**Problem to work on**.
What lines of the data include the string "that"? Copy them all.

= = = =

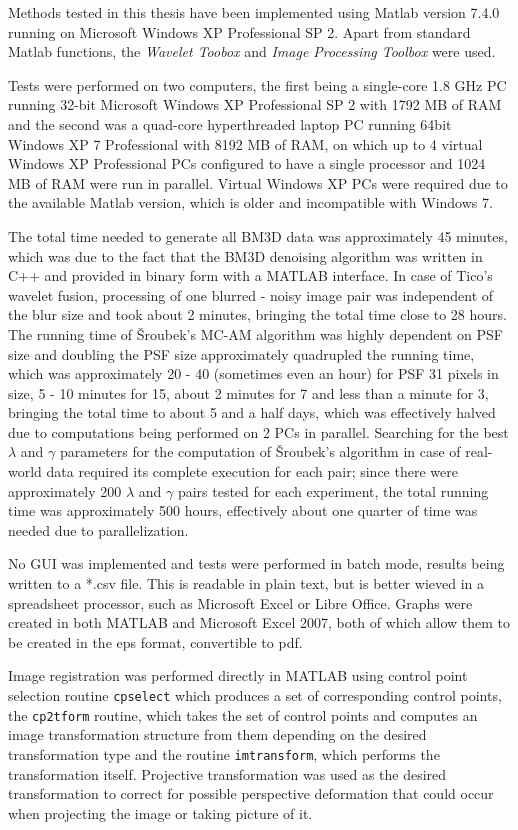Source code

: \documentclass[12pt,notitlepage]{report}
\begin{document}
Methods tested in this thesis have been implemented using Matlab version 7.4.0 running on Microsoft Windows XP Professional SP 2. Apart from standard Matlab functions, the {\em Wavelet Toobox} and {\em Image Processing Toolbox} were used.

Tests were performed on two computers, the first being a single-core 1.8 GHz PC running 32-bit Microsoft Windows XP Professional SP 2 with 1792 MB of RAM and the second was a quad-core hyperthreaded laptop PC running 64bit 
Windows XP 7 Professional with 8192 MB of RAM, on which up to 4 virtual Windows XP Professional PCs configured to have a single processor and 1024 MB of RAM were run in parallel. Virtual Windows XP PCs were required due to the available Matlab version, which is older and incompatible with Windows 7.

The total time needed to generate all BM3D data was approximately 45 minutes, which was due to the fact that the BM3D denoising algorithm was written in C++ and provided in binary form with a MATLAB interface. In case of Tico's wavelet fusion, processing of one blurred - noisy image pair was independent of the blur size and took about 2 minutes, bringing the total time close to 28 hours. The running time of Šroubek's MC-AM algorithm was highly dependent on PSF size and doubling the PSF size approximately quadrupled the running time, which was approximately 20 - 40 (sometimes even an hour) for PSF 31 pixels in size, 5 - 10 minutes for 15, about 2 minutes for 7 and less than a minute for 3, bringing the total time to about 5 and a half days, which was effectively halved due to computations being performed on 2 PCs in parallel. Searching for the best $\lambda$ and $\gamma$ parameters for the computation of Šroubek's algorithm in case of real-world data required its complete execution for each pair; since there were approximately 200 $\lambda$ and $\gamma$ pairs tested for each experiment, the total running time was approximately 500 hours, effectively about one quarter of time was needed due to parallelization.  

No GUI was implemented and tests were performed in batch mode, results being written to a *.csv file. This is readable in plain text, but is better wieved in a spreadsheet processor, such as Microsoft Excel or Libre Office. Graphs were created in both MATLAB and Microsoft Excel 2007, both of which allow them to be created in the eps format, convertible to pdf. 

Image registration was performed directly in MATLAB using control point selection routine \texttt{cpselect} which produces a set of corresponding control points, the \texttt{cp2tform} routine, which takes the set of control points and computes an image transformation structure from them depending on the desired transformation type and the routine \texttt{imtransform}, which performs the transformation itself. Projective transformation was used as the desired transformation to correct for possible perspective deformation that could occur when projecting the image or taking picture of it.  
\end{document}
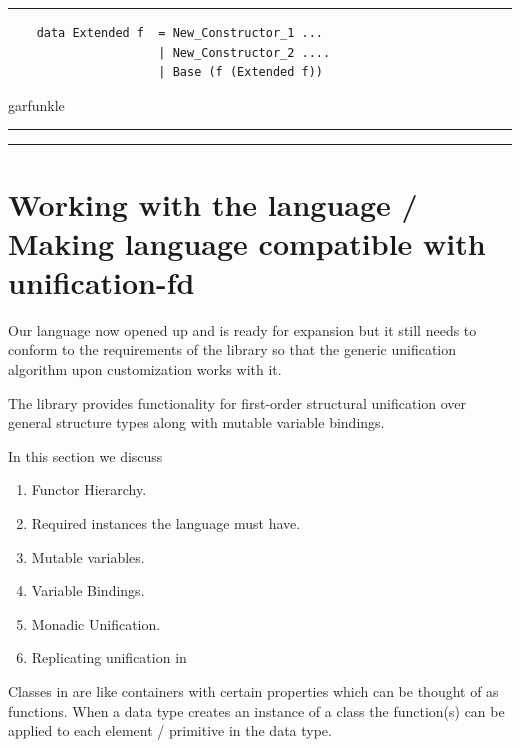 \documentclass[thesis-solanki.tex]{subfiles}
\begin{document}
\begin{code-list}[h]
  \rule{0.98\textwidth}{0.3pt}
  \begin{verbatim}
    data Extended f  = New_Constructor_1 ...
                     | New_Constructor_2 ....
                     | Base (f (Extended f))
  \end{verbatim}
  \caption{garfunkle}
  \label{tab:garfunkle}
  \rule{0.98\textwidth}{0.3pt}
\end{code-list}

\noindent\textcolor{blue}{\rule{\0.95\textwidth}{0.25pt}}

\section{Working with the language / Making language compatible with unification-fd}

Our language now opened up and is ready for expansion but it still needs to conform to the requirements of the \cite{unification-fd-lib}
library so that the generic unification algorithm upon customization works with it.

The library provides functionality for first-order structural unification over general structure types along with mutable variable
bindings.

In this section we discuss
\begin{enumerate}
\item Functor Hierarchy.

\item Required instances the language must have.

\item Mutable variables.

\item Variable Bindings.

\item Monadic Unification.

\item Replicating  unification in 
\end{enumerate}

Classes in  are like containers with certain properties which can be thought of as functions. When a data type creates an
instance of a class the function(s) can be applied to each element / primitive in the data type.
\end{document}
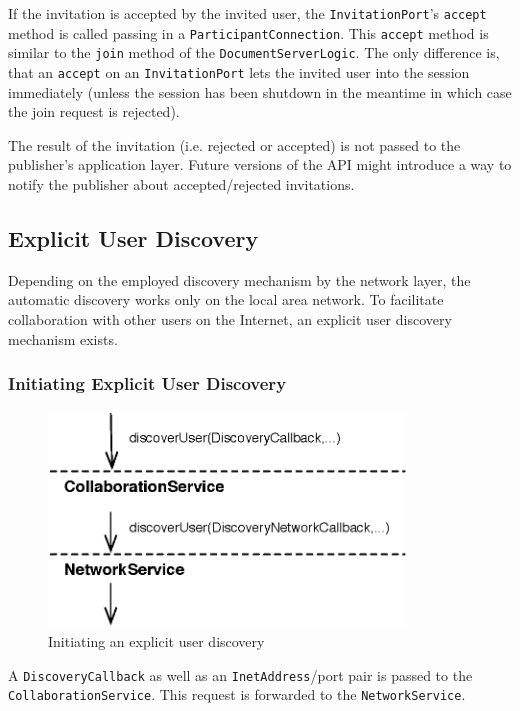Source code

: If the invitation is accepted by the invited user, the \texttt{InvitationPort}'s 
\texttt{accept} method is called passing in a \texttt{ParticipantConnection}.
This \texttt{accept} method is similar to the \texttt{join} method
of the \texttt{DocumentServerLogic}. The only difference is, that an
\texttt{accept} on an \texttt{InvitationPort} lets the invited user into
the session immediately (unless the session has been shutdown in the meantime
in which case the join request is rejected).

The result of the invitation (i.e. rejected or accepted) is not passed to the 
publisher's application layer. 
Future versions of the API might introduce a way to notify the publisher about
accepted/rejected invitations.


\subsection{Explicit User Discovery}
Depending on the employed discovery mechanism by the network layer, the
automatic discovery works only on the local area network. To facilitate
collaboration with other users on the Internet, an explicit user discovery
mechanism exists. 

\subsubsection{Initiating Explicit User Discovery}
\begin{figure}[H]
 \centering
 \includegraphics[width=9.49cm,height=5.72cm]{../images/finalreport/architecture_flows/explicitdiscovery.eps}
 \caption{Initiating an explicit user discovery}
 \label{fig:archoverview.flow.explicitdiscovery}
\end{figure}

A \texttt{Discovery\-Callback} as well as an \texttt{Inet\-Address}/port pair 
is passed to the \texttt{Collaboration\-Service}. This request is forwarded
to the \texttt{Network\-Service}.

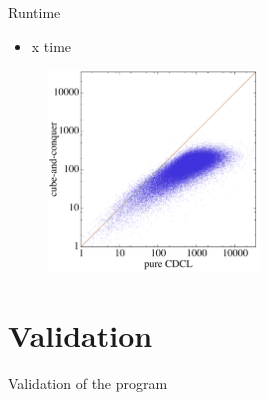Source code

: \documentclass[c,8pt,xcolor...,x11names]{beamer}
\begin{document}
\begin{frame}{Runtime}
	\begin{itemize}
		\item x time
	\end{itemize}
	\begin{figure}
		\includegraphics[width=0.5\textwidth]{images/plot1.png} 
	\end{figure}
\end{frame}

\section{Validation}
\begin{frame}{Validation of the program}
\end{frame}
\end{document}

= = = =

**Exercise answer**.
The total time needed to generate all BM3D data was approximately 45 minutes, which was due to the fact that the BM3D denoising algorithm was written in C++ and provided in binary form with a MATLAB interface. In case of Tico's wavelet fusion, processing of one blurred - noisy image pair was independent of the blur size and took about 2 minutes, bringing the total time close to 28 hours. The running time of Šroubek's MC-AM algorithm was highly dependent on PSF size and doubling the PSF size approximately quadrupled the running time, which was approximately 20 - 40 (sometimes even an hour) for PSF 31 pixels in size, 5 - 10 minutes for 15, about 2 minutes for 7 and less than a minute for 3, bringing the total time to about 5 and a half days, which was effectively halved due to computations being performed on 2 PCs in parallel. Searching for the best $\lambda$ and $\gamma$ parameters for the computation of Šroubek's algorithm in case of real-world data required its complete execution for each pair; since there were approximately 200 $\lambda$ and $\gamma$ pairs tested for each experiment, the total running time was approximately 500 hours, effectively about one quarter of time was needed due to parallelization.  
Image registration was performed directly in MATLAB using control point selection routine \texttt{cpselect} which produces a set of corresponding control points, the \texttt{cp2tform} routine, which takes the set of control points and computes an image transformation structure from them depending on the desired transformation type and the routine \texttt{imtransform}, which performs the transformation itself. Projective transformation was used as the desired transformation to correct for possible perspective deformation that could occur when projecting the image or taking picture of it.  
library so that the generic unification algorithm upon customization works with it.
of the \texttt{DocumentServerLogic}. The only difference is, that an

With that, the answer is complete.